# 读取IOB格式和分块语料库

In [2]:
import nltk
text ='''he PRP B-VP
accepted VBD B-VP
the DT B-NP
position NN I-NP
of IN B-PP
vice NN B-NP
chairman NN I-NP
of IN B-PP
Carlyle NNP B-NP
Group NNP I-NP
a DT B-NP
merchant NN I-NP
banking NN I-NP
concern NN I-NP
'''
nltk.chunk.conllstr2tree(text, chunk_types=('NP')).draw()

In [3]:
from nltk.corpus import conll2000
print (conll2000.chunked_sents('train.txt',chunk_types=['NP'])[99])

(S
  Over/IN
  (NP a/DT cup/NN)
  of/IN
  (NP coffee/NN)
  ,/,
  (NP Mr./NNP Stone/NNP)
  told/VBD
  (NP his/PRP$ story/NN)
  ./.)


# 简单评估和基准

我们开始为琐碎的不创建任何 块的块分析器 cp 建立一个基准

现在让我们尝试一个初级 的正则表达式分块器，查找以名词短语标记的特征字母(如 CD、DT 和 JJ)开头的标记

In [4]:
cp = nltk.RegexpParser("")
test_sents = conll2000.chunked_sents('test.txt',chunk_types=['NP'])
print (cp.evaluate(test_sents))
grammar = "NP: {<[CDJNP].*>+}"
cp = nltk.RegexpParser(grammar)
print (cp.evaluate(test_sents))

ChunkParse score:
    IOB Accuracy:  43.4%%
    Precision:      0.0%%
    Recall:         0.0%%
    F-Measure:      0.0%%
ChunkParse score:
    IOB Accuracy:  87.7%%
    Precision:     70.6%%
    Recall:        67.8%%
    F-Measure:     69.2%%


In [5]:
#使用n-gram标注器对名词短语分块
class ngramChunker(nltk.ChunkParserI):
    def __init__(self, train_sents):
        '''类初始化 
        chunk.tree2conlltags 返回包含（word、tag、iob标记）的三元组列表。将树转换为Conll IOB标记格式
        UnigramTagger(train_data) 将unigram标注器训练成一元分块器
        BigramTagger(train_data) 将Bigram标注器训练成二元分块器
        '''
        train_data = [[(t,c) for w,t,c in nltk.chunk.tree2conlltags(sent)]
                      for sent in train_sents]
        self.tagger = nltk.tag.BigramTagger(train_data)
    
    def parse(self, sentence):
        pos_tags = [pos for (word,pos) in sentence]#获取词性标记数列
        tagged_pos_tags = self.tagger.tag(pos_tags)#对数列进行分块
        chunktags = [chunktag for (pos, chunktag) in tagged_pos_tags]#获取块数据
        conlltags = [(word, pos, chunktag) for ((word,pos),chunktag)
                     in zip(sentence, chunktags)]#组合打包词、词性、块数据
        return nltk.chunk.conlltags2tree(conlltags)#返回树结构

test_sents = conll2000.chunked_sents('test.txt', chunk_types=['NP'])
train_sents = conll2000.chunked_sents('train.txt', chunk_types=['NP'])
ngram_chunker = ngramChunker(train_sents)
print(ngram_chunker.evaluate(test_sents))

ChunkParse score:
    IOB Accuracy:  93.3%%
    Precision:     82.3%%
    Recall:        86.8%%
    F-Measure:     84.5%%


In [16]:
nltk.chunk.tree2conlltags(train_sents[0])[0]

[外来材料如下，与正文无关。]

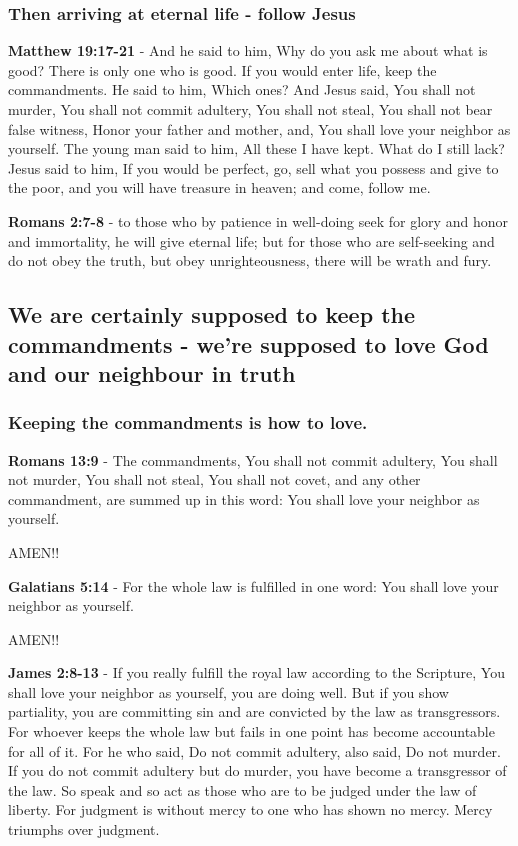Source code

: \documentclass[11pt]{article}
\begin{document}
\subsubsection{Then arriving at eternal life - follow Jesus}
\label{sec:org9a6de2a}
\textbf{Matthew 19:17-21} - And he said to him, Why do you ask me about what is good? There is only one who is good. If you would enter life, keep the commandments. He said to him, Which ones? And Jesus said, You shall not murder, You shall not commit adultery, You shall not steal, You shall not bear false witness, Honor your father and mother, and, You shall love your neighbor as yourself. The young man said to him, All these I have kept. What do I still lack? Jesus said to him, If you would be perfect, go, sell what you possess and give to the poor, and you will have treasure in heaven; and come, follow me.

\textbf{Romans 2:7-8} - to those who by patience in well-doing seek for glory and honor and immortality, he will give eternal life; but for those who are self-seeking and do not obey the truth, but obey unrighteousness, there will be wrath and fury.

\subsection{We are certainly supposed to keep the commandments - we're supposed to love God and our neighbour in truth}
\label{sec:org2a19ad8}
\subsubsection{Keeping the commandments is how to love.}
\label{sec:orge114089}

\textbf{Romans 13:9} - The commandments, You shall not commit adultery, You shall not murder, You shall not steal, You shall not covet, and any other commandment, are summed up in this word: You shall love your neighbor as yourself.

AMEN!!

\textbf{Galatians 5:14} - For the whole law is fulfilled in one word: You shall love your neighbor as yourself.

AMEN!!

\textbf{James 2:8-13} - If you really fulfill the royal law according to the Scripture, You shall love your neighbor as yourself, you are doing well. But if you show partiality, you are committing sin and are convicted by the law as transgressors. For whoever keeps the whole law but fails in one point has become accountable for all of it. For he who said, Do not commit adultery, also said, Do not murder. If you do not commit adultery but do murder, you have become a transgressor of the law. So speak and so act as those who are to be judged under the law of liberty. For judgment is without mercy to one who has shown no mercy. Mercy triumphs over judgment.
\end{document}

('Confidence', 'NN', 'B-NP')

# 训练基于分类器的分块器

In [25]:
def tags_since_dt(sentence,i):
    '''描述自最近的限定词以来遇到的所有词性标记'''
    tags = set()
    for word,pos in sentence[:i]:
        if pos == 'DT':
            tags = set()
        else:
            tags.add(pos)
    return '+'.join(sorted(tags))

def npchunk_features(sentence,i,history):
    '''提取第i个词的词性标记、词、上一个词的词性标记、后一个词的词性标记'''
    word,pos = sentence[i]
    if i == 0:
        prevword,prevpos="<START>","<START>"
    else:
        prevword,prevpos = sentence[i-1]
    if i == len(sentence)-1:
        nextword,nextpos='<END>',"<END>"
    else:
        nextword,nextpos=sentence[i+1]
    return {"pos":pos,"word":word,"prevpos":prevpos,"nextpos":nextpos,
            "prevpos+pos":"%s+%s" % (prevpos,pos),
            "pos+nextpos":"%s+%s" % (pos,nextpos),
            "tags-since-dt":tags_since_dt(sentence,i)
           }

class ConsecutiveNPChunkTagger(nltk.TaggerI):
    def __init__(self, train_sents):
        train_set = []
        for tagged_sent in train_sents:
            untagged_sent = nltk.tag.untag(tagged_sent)#去除分块标记
            history = []
            for i, (word, tag) in enumerate(tagged_sent):
                '''对句子的每个词的位置i进行遍历，提取(词,词性)特征featureset 以及分块标记tag'''
                featureset = npchunk_features(untagged_sent, i, history)
                train_set.append((featureset,tag))
                history.append(tag)
        self.classifier = nltk.classify.NaiveBayesClassifier.train(train_set)
    
    def tag(self, sentence):
        '''对数据进行打标'''
        history = []
        for i, word in enumerate(sentence):
            featureset=npchunk_features(sentence,i,history)
            tag=self.classifier.classify(featureset)
            history.append(tag)
        return zip(sentence,history)
    
class ConsecutiveNPChunker(nltk.ChunkParserI):
    def __init__(self, train_sents):
        '''转化树结构为((词,词性),分块标记)元组结构'''
        tagged_sents = [[((w,t),c) for (w,t,c) in
                         nltk.chunk.tree2conlltags(sent)]
                        for sent in train_sents]
        self.tagger = ConsecutiveNPChunkTagger(tagged_sents)
    def parse(self, sentence):
        '''标记结构转换至树结构'''
        tagged_sents = self.tagger.tag(sentence)
        conlltags = [(w,t,c) for ((w,t),c) in tagged_sents]
        return nltk.chunk.conlltags2tree(conlltags)
    
chunker = ConsecutiveNPChunker(train_sents)
print (chunker.evaluate(test_sents))

ChunkParse score:
    IOB Accuracy:  95.0%%
    Precision:     85.9%%
    Recall:        90.0%%
    F-Measure:     87.9%%